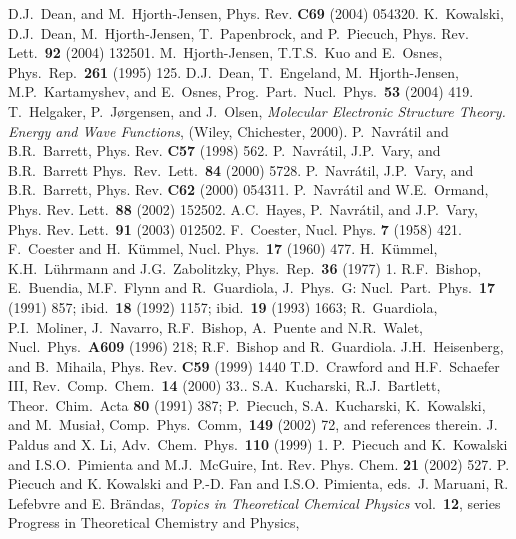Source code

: \documentclass{ws-procs9x6}
\begin{document}
 \begin{thebibliography}{200}
 D.J.~Dean, and M.~Hjorth-Jensen, 
Phys. Rev. {\bf C69} (2004) 054320.
 K.~Kowalski, D.J.~Dean, M.~Hjorth-Jensen, T.~Papenbrock, 
and P.~Piecuch, Phys. Rev. Lett.~{\bf 92} (2004) 132501.
 M.\ Hjorth-Jensen, T.T.S.\ Kuo and E.\ Osnes,
Phys.\ Rep.\ {\bf 261} (1995) 125.
 D.J.~Dean, T.~Engeland, M.\ Hjorth-Jensen, M.P.~Kartamyshev, 
and E.\ Osnes, Prog.~Part.~Nucl.~Phys.~{\bf 53} (2004) 419.
 T.~Helgaker, P.~J{\o}rgensen, and J.~Olsen, 
 {\em Molecular Electronic Structure Theory. Energy and Wave Functions}, (Wiley, Chichester, 2000).
 P.~Navr\'atil and B.R.~Barrett, Phys. Rev. {\bf C57} (1998) 562.
 P.~Navr\'atil, J.P.~Vary, and B.R.~Barrett
Phys.~Rev.~Lett.~{\bf 84} (2000) 5728.
 P.~Navr\'atil, J.P.~Vary, and B.R.~Barrett, Phys. Rev. {\bf C62 }(2000) 054311.
 P.~Navr\'atil and W.E.~Ormand, Phys. Rev. Lett.~{\bf 88} (2002) 152502.
 A.C.~Hayes, P.~Navr\'atil, and J.P.~Vary,  Phys. Rev. Lett.~{\bf 91}
(2003)  012502.
 F.~Coester, Nucl. Phys. {\bf 7} (1958) 421.
 F.~Coester and H.~K\"ummel, Nucl. Phys.~{\bf 17} (1960) 477. H.\ K\"{u}mmel, K.H.\ L\"{u}hrmann and J.G.\ Zabolitzky, Phys.\ Rep.\
{\bf 36} (1977) 1.
 R.F.\ Bishop, E.\ Buendia, M.F.\ Flynn and R.\ Guardiola, J.\ Phys.\ G:
Nucl.\ Part.\ Phys.\ {\bf 17} (1991) 857; 
ibid.\ {\bf 18} (1992) 1157; 
ibid.\ {\bf 19} (1993) 1663; 
R.\ Guardiola, P.I.\ Moliner, J.\ Navarro, R.F.\ Bishop, A.\ Puente and
N.R.\ Walet, Nucl.\ Phys.\ {\bf A609} (1996) 218; R.F.\ Bishop and
R.\ Guardiola.
 J.H.~Heisenberg, and B.~Mihaila, Phys. Rev. {\bf C59} (1999) 1440 T.D.~Crawford and H.F.~Schaefer III,  Rev.~Comp.~Chem.~{\bf 14} (2000) 33..
\bibitem{Bartlett95} S.A.~Kucharski, R.J.~Bartlett, Theor.~Chim.~Acta {\bf 80} (1991) 387;
P.~Piecuch, S.A.~Kucharski, K.~Kowalski, and M.~Musia{\l},
Comp.~Phys.~Comm,~{\bf 149} (2002) 72, and references
therein. 
 J. Paldus and X. Li, Adv.~Chem.~Phys.~{\bf 110} (1999) 1.
\bibitem{Piecuch02a} P.~Piecuch and K.~Kowalski and I.S.O.~Pimienta and M.J.~McGuire,
 Int. Rev. Phys. Chem. {\bf 21} (2002) 527.
 P. Piecuch and K. Kowalski and P.-D. Fan and I.S.O. Pimienta,
eds.~J. Maruani, R. Lefebvre and E. Br{\"a}ndas,
{\em Topics in Theoretical Chemical Physics} vol.~{\bf 12},
     series     Progress in Theoretical Chemistry and Physics,

\end{thebibliography}
\end{document}
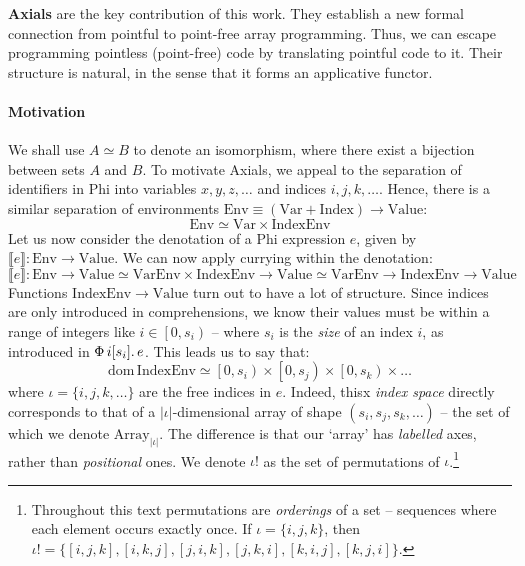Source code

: \textbf{Axials} are the key contribution of this work. They establish a new formal connection from pointful to point-free array programming. Thus, we can escape programming pointless (point-free) code by translating pointful code to it. Their structure is natural, in the sense that it forms an applicative functor.


\newcommand{\sizeat}[1]{s_{#1}}
\newcommand{\altsizeat}[1]{S_{#1}}
\newcommand{\denotindex}{\mathrm{Index}}
\newcommand{\denotvalue}{\mathrm{Value}}
\newcommand{\denotvar}{\mathrm{Var}}
\newcommand{\denotenv}{\mathrm{Env}}
\newcommand{\denotenvindex}{\mathrm{IndexEnv}}
\newcommand{\denotenvvar}{\mathrm{VarEnv}}


\paragraph{Motivation}
We shall use $A \simeq B$ to denote an isomorphism, where there exist a bijection between sets $A$ and $B$. To motivate Axials, we appeal to the separation of identifiers in Phi into variables $x, y, z, \dots$ and indices $i, j, k, \dots$. Hence, there is a similar separation of environments $\denotenv \equiv (\denotvar + \denotindex) \to \denotvalue$:
$$ \denotenv \simeq \denotvar \times \denotenvindex $$
Let us now consider the denotation of a Phi expression $e$, given by $\llbracket e \rrbracket : \denotenv \to \denotvalue$. We can now apply currying within the denotation:
$$\llbracket e \rrbracket : \denotenv \to \denotvalue \simeq \denotenvvar \times \denotenvindex \to \denotvalue \simeq \denotenvvar \to \boxed{\denotenvindex \to \denotvalue}$$
Functions $\denotenvindex \to \denotvalue$ turn out to have a lot of structure.
Since indices are only introduced in  comprehensions, we know their values must be within a range of integers like $i \in \left[ 0, \sizeat i \right)$
-- where $\sizeat i$ is the \textit{size} of an index $i$, as introduced in $\phivec{i}{\sizeat i}{e}$. 
This leads us to say that:
$$ \mathrm{dom}\,\denotenvindex \simeq \left[0, \sizeat i \right) \times \left[0, \sizeat j \right) \times \left[0, \sizeat k \right) \times \dots $$ 
where $\iota = \{i, j, k, \dots \}$ are the free indices in $e$.%
\newcommand{\denotarrayiota}{\mathrm{Array}_{|\iota|}}
Indeed, thisx \textit{index space} directly corresponds to that of a $|\iota|$-dimensional array of shape $(\sizeat i, \sizeat j, \sizeat k, \dots)$ -- the set of which we denote $\denotarrayiota$. 
The difference is that our `array' has \textit{labelled} axes, rather than \textit{positional} ones.
We denote $\iota!$ as the set of permutations of $\iota$.\footnote{Throughout this text permutations are \textit{orderings} of a set -- sequences where each element occurs exactly once. If $\iota = \{i, j, k\}$, then $\iota! = \{[i, j, k], [i, k, j], [j, i, k], [j, k, i], [k, i, j], [k, j, i]\}$.}
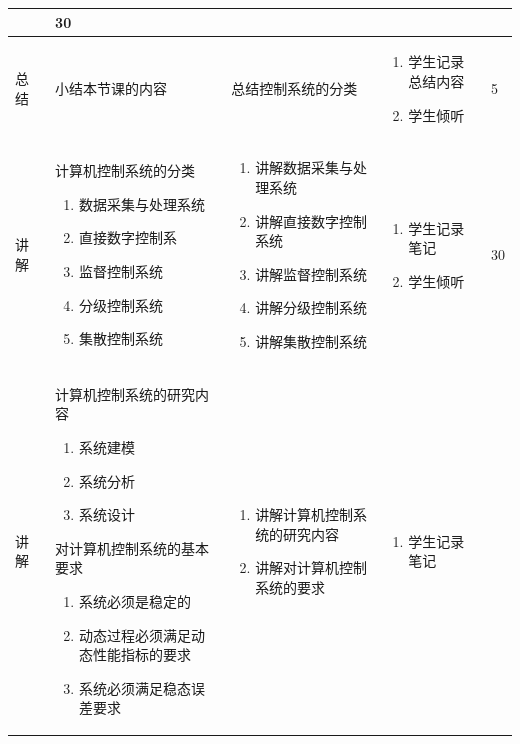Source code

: {\begin{landscape}
\begin{longtable}{|m{10mm}|m{50mm}|m{50mm}|m{50mm}|m{15mm}|}
\begin{enumerate}
\end{enumerate} &30 \\\hline
总结&小结本节课的内容
&总结控制系统的分类 &\begin{enumerate}
\item 学生记录总结内容
\item 学生倾听
\end{enumerate} &5 \\\hline
讲解&计算机控制系统的分类
\begin{enumerate}
\item 数据采集与处理系统
\item 直接数字控制系
\item 监督控制系统
\item 分级控制系统
\item 集散控制系统
\end{enumerate} &\begin{enumerate}
\item 讲解数据采集与处理系统
\item 讲解直接数字控制系统
\item 讲解监督控制系统
\item 讲解分级控制系统
\item 讲解集散控制系统
\end{enumerate} &\begin{enumerate}
\item 学生记录笔记
\item 学生倾听
\end{enumerate} &30 \\\hline
讲解&计算机控制系统的研究内容
\begin{enumerate}
\item 系统建模
\item 系统分析
\item 系统设计
\end{enumerate}
对计算机控制系统的基本要求
\begin{enumerate}
\item 系统必须是稳定的
\item 动态过程必须满足动态性能指标的要求
\item 系统必须满足稳态误差要求
\end{enumerate} &\begin{enumerate}
\item 讲解计算机控制系统的研究内容
\item 讲解对计算机控制系统的要求
\end{enumerate} &\begin{enumerate}
\item 学生记录笔记

\end{enumerate}
\end{longtable}
\end{landscape}}
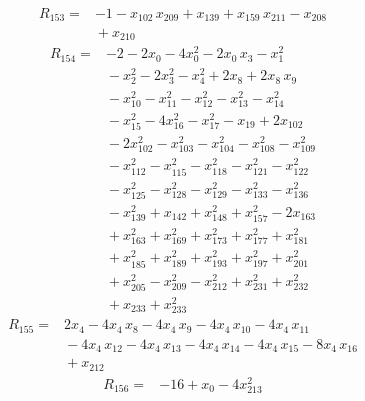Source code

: \documentclass[11pt]{article}
\begin{document}
\begin{equation*}\begin{aligned}
R_{153}={}&-1 - x_{102}\,x_{209} + x_{139} + x_{159}\,x_{211} - x_{208} \\
&{} + x_{210}
\end{aligned}\end{equation*}
\begin{equation*}\begin{aligned}
R_{154}={}&-2 - 2x_{0} - 4x_{0}^{2} - 2x_{0}\,x_{3} - x_{1}^{2} \\
&{} - x_{2}^{2} - 2x_{3}^{2} - x_{4}^{2} + 2x_{8} + 2x_{8}\,x_{9} \\
&{} - x_{10}^{2} - x_{11}^{2} - x_{12}^{2} - x_{13}^{2} - x_{14}^{2} \\
&{} - x_{15}^{2} - 4x_{16}^{2} - x_{17}^{2} - x_{19} + 2x_{102} \\
&{} - 2x_{102}^{2} - x_{103}^{2} - x_{104}^{2} - x_{108}^{2} - x_{109}^{2} \\
&{} - x_{112}^{2} - x_{115}^{2} - x_{118}^{2} - x_{121}^{2} - x_{122}^{2} \\
&{} - x_{125}^{2} - x_{128}^{2} - x_{129}^{2} - x_{133}^{2} - x_{136}^{2} \\
&{} - x_{139}^{2} + x_{142} + x_{148}^{2} + x_{157}^{2} - 2x_{163} \\
&{} + x_{163}^{2} + x_{169}^{2} + x_{173}^{2} + x_{177}^{2} + x_{181}^{2} \\
&{} + x_{185}^{2} + x_{189}^{2} + x_{193}^{2} + x_{197}^{2} + x_{201}^{2} \\
&{} + x_{205}^{2} - x_{209}^{2} - x_{212}^{2} + x_{231}^{2} + x_{232}^{2} \\
&{} + x_{233} + x_{233}^{2}
\end{aligned}\end{equation*}
\begin{equation*}\begin{aligned}
R_{155}={}&2x_{4} - 4x_{4}\,x_{8} - 4x_{4}\,x_{9} - 4x_{4}\,x_{10} - 4x_{4}\,x_{11} \\
&{} - 4x_{4}\,x_{12} - 4x_{4}\,x_{13} - 4x_{4}\,x_{14} - 4x_{4}\,x_{15} - 8x_{4}\,x_{16} \\
&{} + x_{212}
\end{aligned}\end{equation*}
\begin{equation*}\begin{aligned}
R_{156}={}&-16 + x_{0} - 4x_{213}^{2}
\end{aligned}\end{equation*}
\end{document}
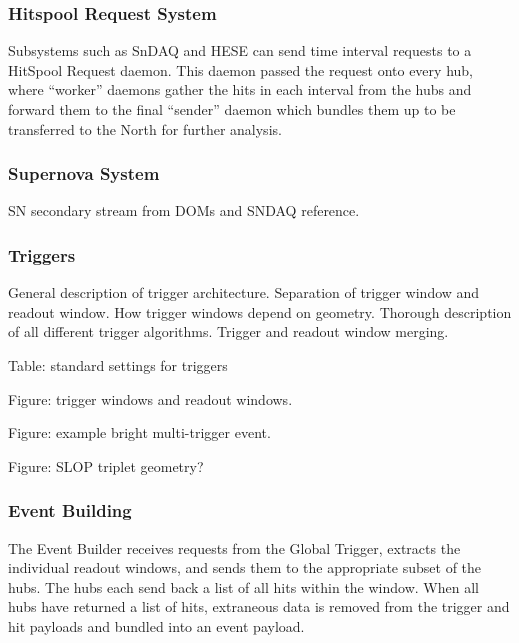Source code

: \subsubsection{Hitspool Request System}

Subsystems such as SnDAQ and HESE can send time interval requests to a HitSpool
Request daemon. This daemon passed the request onto every hub,
where ``worker'' daemons gather the hits in each interval from the hubs
and forward them to the
final ``sender'' daemon which bundles them up to be transferred to the
North
for further analysis.

\subsubsection{Supernova System}

SN secondary stream from DOMs and SNDAQ reference.

\subsubsection{\label{sect:online:trigger}Triggers}

General description of trigger architecture.  Separation of trigger window
and readout window.  How trigger windows depend on geometry.  Thorough
description of all different trigger algorithms. Trigger and readout window
merging.


Table: standard settings for triggers

Figure: trigger windows and readout windows.

Figure: example bright multi-trigger event.

Figure: SLOP triplet geometry?

\subsubsection{\label{sect:online:evbuilder}Event Building}

The Event Builder receives requests from the Global Trigger, extracts
the individual readout windows, and sends them to the appropriate subset of the
hubs.  The hubs each send back a list of all hits within the window.  When all
hubs have returned a list of hits, extraneous data is removed from the trigger
and hit payloads and bundled into an event payload.

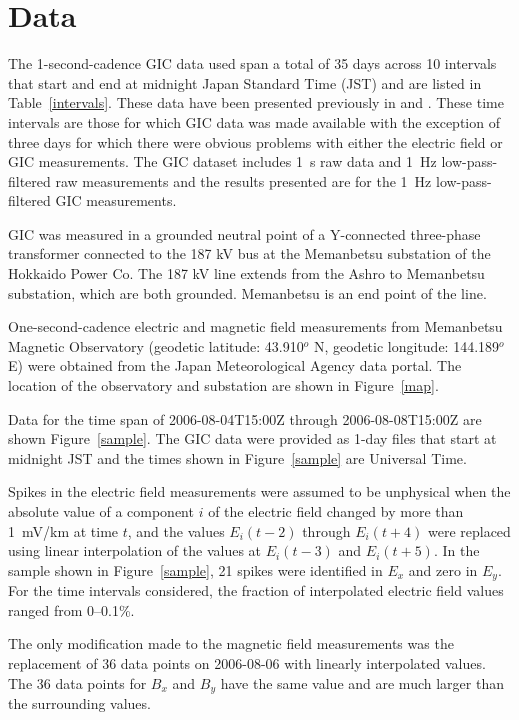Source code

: \documentclass[draft,linenumbers]{agujournal2018}
\begin{document}
\section{Data}

The 1-second-cadence GIC data used span a total of 35 days across 10 intervals that start and end at midnight Japan Standard Time (JST) and are listed in Table~\ref{intervals}. These data have been presented previously in \citet{Watari2009} and \cite{Watari2015}. These time intervals are those for which GIC data was made available with the exception of three days for which there were obvious problems with either the electric field or GIC measurements. The GIC dataset includes 1~s raw data and 1~Hz low-pass-filtered raw measurements and the results presented are for the 1~Hz low-pass-filtered GIC measurements.

GIC was measured in a grounded neutral point of a Y-connected three-phase transformer connected to the 187 kV bus at the Memanbetsu substation of the Hokkaido Power Co. The 187 kV line extends from the Ashro to Memanbetsu substation, which are both grounded. Memanbetsu is an end point of the line.

One-second-cadence electric and magnetic field measurements from Memanbetsu Magnetic Observatory (geodetic latitude: 43.910$^o$ N, geodetic longitude: 144.189$^o$ E) were obtained from the Japan Meteorological Agency data portal. The location of the observatory and substation are shown in Figure~\ref{map}.

Data for the time span of 2006-08-04T15:00Z through 2006-08-08T15:00Z are shown Figure~\ref{sample}. The GIC data were provided as 1-day files that start at midnight JST and the times shown in Figure~\ref{sample} are Universal Time.

Spikes in the electric field measurements were assumed to be unphysical when the absolute value of a component $i$ of the electric field changed by more than 1~mV/km at time $t$, and the values $E_i(t-2)$ through $E_i(t+4)$ were replaced using linear interpolation of the values at $E_i(t-3)$ and $E_i(t + 5)$. In the sample shown in Figure~\ref{sample}, 21 spikes were identified in $E_x$ and zero in $E_y$. For the time intervals considered, the fraction of interpolated electric field values ranged from 0--0.1\%.

The only modification made to the magnetic field measurements was the replacement of 36 data points on 2006-08-06 with linearly interpolated values. The 36 data points for $B_x$ and $B_y$ have the same value and are much larger than the surrounding values.
\end{document}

Action item ->
Since only part of the listing is wanted, copy exactly the lines from the one holding "M.\ Hjorth-Jensen, T.T.S.\" to the one holding "P.~Navr\'atil, J.P.~Vary, and B.R.~Barrett, Phys.", both included.

Answer for this exercise ->
 M.\ Hjorth-Jensen, T.T.S.\ Kuo and E.\ Osnes,
Phys.\ Rep.\ {\bf 261} (1995) 125.
 D.J.~Dean, T.~Engeland, M.\ Hjorth-Jensen, M.P.~Kartamyshev, 
and E.\ Osnes, Prog.~Part.~Nucl.~Phys.~{\bf 53} (2004) 419.
 T.~Helgaker, P.~J{\o}rgensen, and J.~Olsen, 
 {\em Molecular Electronic Structure Theory. Energy and Wave Functions}, (Wiley, Chichester, 2000).
 P.~Navr\'atil and B.R.~Barrett, Phys. Rev. {\bf C57} (1998) 562.
 P.~Navr\'atil, J.P.~Vary, and B.R.~Barrett
Phys.~Rev.~Lett.~{\bf 84} (2000) 5728.
 P.~Navr\'atil, J.P.~Vary, and B.R.~Barrett, Phys. Rev. {\bf C62 }(2000) 054311.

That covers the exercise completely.